I have already written 2 posts about writing functions, and I will try to diversify my content. That said, I won’t refrain from sharing something that has been helpful to me. The function(s) I describe in this post is an artefact left over from before I started using R Markdown. It is a product of its time but may still be of use to people who haven’t switched to R Markdown yet. It is lazy (and quite imperfect) solution to a tedious task.

### The Problem

At the time I wrote this function I was using R for my statistics and Libreoffice for writing. I would run a test in R and then write it up in Libreoffice.

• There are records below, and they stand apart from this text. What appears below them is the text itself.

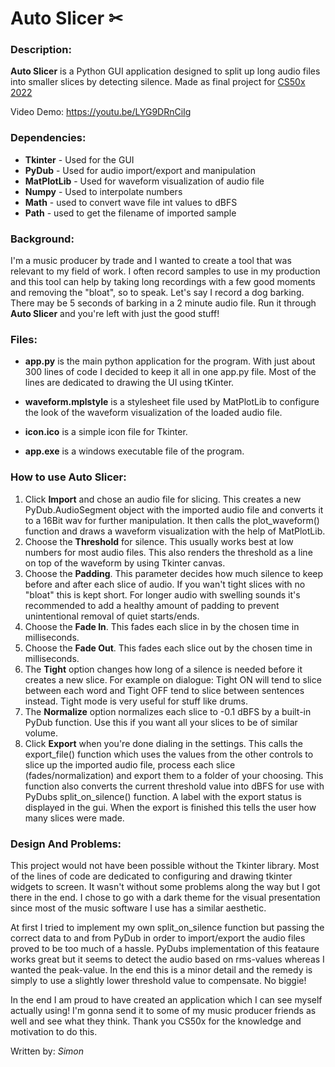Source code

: # Auto Slicer ✂

### Description:

**Auto Slicer** is a Python GUI application designed to split up long audio files into smaller slices by detecting silence. 
Made as final project for [CS50x 2022](https://cs50.harvard.edu/x/2022/)

Video Demo: https://youtu.be/LYG9DRnCiIg

### Dependencies:

- **Tkinter** - Used for the GUI
- **PyDub** - Used for audio import/export and manipulation
- **MatPlotLib** - Used for waveform visualization of audio file
- **Numpy** - Used to interpolate numbers
- **Math** - used to convert wave file int values to dBFS
- **Path** - used to get the filename of imported sample

### Background:

I'm a music producer by trade and I wanted to create a tool that was relevant to my field of work. I often record samples to use in my production and this tool can help by taking long recordings with a few good moments and removing the "bloat", so to speak. Let's say I record a dog barking. There may be 5 seconds of barking in a 2 minute audio file. Run it through **Auto Slicer** and you're left with just the good stuff!

### Files:

- **app.py** is the main python application for the program. With just about 300 lines of code I decided to keep it all in one app.py file. Most of the lines are dedicated to drawing the UI using tKinter.

- **waveform.mplstyle** is a stylesheet file used by MatPlotLib to configure the look of the waveform visualization of the loaded audio file.

- **icon.ico** is a simple icon file for Tkinter.

- **app.exe** is a windows executable file of the program.

### How to use Auto Slicer:

1. Click **Import** and chose an audio file for slicing. This creates a new PyDub.AudioSegment object with the imported audio file and converts it to a 16Bit wav for further manipulation. It then calls the plot_waveform() function and draws a waveform visualization with the help of MatPlotLib.
2. Choose the **Threshold** for silence. This usually works best at low numbers for most audio files. This also renders the threshold as a line on top of the waveform by using Tkinter canvas.
3. Choose the **Padding**. This parameter decides how much silence to keep before and after each slice of audio. If you wan't tight slices with no "bloat" this is kept short. For longer audio with swelling sounds it's recommended to add a healthy amount of padding to prevent unintentional removal of quiet starts/ends.
4. Choose the **Fade In**. This fades each slice in by the chosen time in milliseconds.
5. Choose the **Fade Out**. This fades each slice out by the chosen time in milliseconds.
6. The **Tight** option changes how long of a silence is needed before it creates a new slice. For example on dialogue: Tight ON will tend to slice between each word and Tight OFF tend to slice between sentences instead. Tight mode is very useful for stuff like drums.
7. The **Normalize** option normalizes each slice to -0.1 dBFS by a built-in PyDub function. Use this if you want all your slices to be of similar volume.
8. Click **Export** when you're done dialing in the settings. This calls the export_file() function which uses the values from the other controls to slice up the imported audio file, process each slice (fades/normalization) and export them to a folder of your choosing. This function also converts the current threshold value into dBFS for use with PyDubs split_on_silence() function. A label with the export status is displayed in the gui. When the export is finished this tells the user how many slices were made.

### Design And Problems:

This project would not have been possible without the Tkinter library. Most of the lines of code are dedicated to configuring and drawing tkinter widgets to screen. It wasn't without some problems along the way but I got there in the end. I chose to go with a dark theme for the visual presentation since most of the music software I use has a similar aesthetic.

At first I tried to implement my own split_on_silence function but passing the correct data to and from PyDub in order to import/export the audio files proved to be too much of a hassle. PyDubs implementation of this feataure works great but it seems to detect the audio based on rms-values whereas I wanted the peak-value. In the end this is a minor detail and the remedy is simply to use a slightly lower threshold value to compensate. No biggie!

In the end I am proud to have created an application which I can see myself actually using! I'm gonna send it to some of my music producer friends as well and see what they think. Thank you CS50x for the knowledge and motivation to do this.

Written by: _Simon_
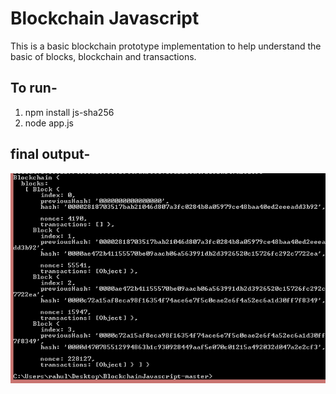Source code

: # Blockchain Javascript
This is a basic blockchain prototype implementation to help understand the basic of blocks, blockchain and transactions.


## To run-
1. npm install js-sha256
2. node app.js


## final output-

<img src="https://github.com/rahul2412/Blockchain-Javascript/blob/master/Capture.PNG" alt="our result"/>
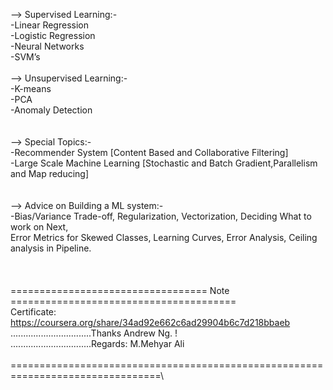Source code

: --> Supervised Learning:-\
-Linear Regression\
-Logistic Regression\
-Neural Networks\
-SVM’s
\
\
--> Unsupervised Learning:-\
-K-means\
-PCA\
-Anomaly Detection\
\
\
--> Special Topics:-\
-Recommender System [Content Based and Collaborative Filtering]\
-Large Scale Machine Learning [Stochastic and Batch Gradient,Parallelism and Map reducing]\
\
\
--> Advice on Building a ML system:-\
-Bias/Variance Trade-off, Regularization, Vectorization, Deciding What to work on Next,\
 Error Metrics for Skewed Classes, Learning Curves, Error Analysis, Ceiling analysis in Pipeline.\
\
\
\
================================== Note =======================================\
Certificate: https://coursera.org/share/34ad92e662c6ad29904b6c7d218bbaeb \
\................................Thanks Andrew Ng. !\
\................................Regards: M.Mehyar Ali\
\
================================================================================\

Each value that needed reporting had to be transferred from my R output to Libreoffice – and for each test there are a number of values that need reporting. Writing up these tests is pretty formulaic. There’s a set structure to the sentence, for example writing up a t-test with a significant result nearly always looks something like this:

An independent samples t-test revealed a significant difference in X between the Y sample, (*M* = [ ], *SD* = [ ]), and the Z sample, (*M* = [ ], SD = [ ]), *t*([df]) = [ ], *p* = [ ].

And the write up of a non-significant result looks something like this:

An independent samples t-test revealed no significant difference in X between the Y sample, (*M* = [ ], *SD* = [ ]), and the Z sample, (*M* = [ ], SD = [ ]), *t*([df]) = [ ], *p* = [ ].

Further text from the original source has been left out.